Plain-text document sources:

________________

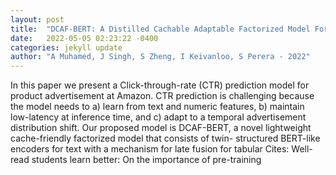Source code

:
 ```yaml
---
layout: post
title:  "DCAF-BERT: A Distilled Cachable Adaptable Factorized Model For Improved Ads CTR Prediction"
date:   2022-05-05 02:23:22 -0400
categories: jekyll update
author: "A Muhamed, J Singh, S Zheng, I Keivanloo, S Perera - 2022"
---
```

In this paper we present a Click-through-rate (CTR) prediction model for product advertisement at Amazon. CTR prediction is challenging because the model needs to a) learn from text and numeric features, b) maintain low-latency at inference time, and c) adapt to a temporal advertisement distribution shift. Our proposed model is DCAF-BERT, a novel lightweight cache-friendly factorized model that consists of twin- structured BERT-like encoders for text with a mechanism for late fusion for tabular Cites: Well-read students learn better: On the importance of pre-training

________________

# [Your assignment]
How many lines of these entries hold the string "DCAF"? Answer with the number alone.

# [Answer to this task]
2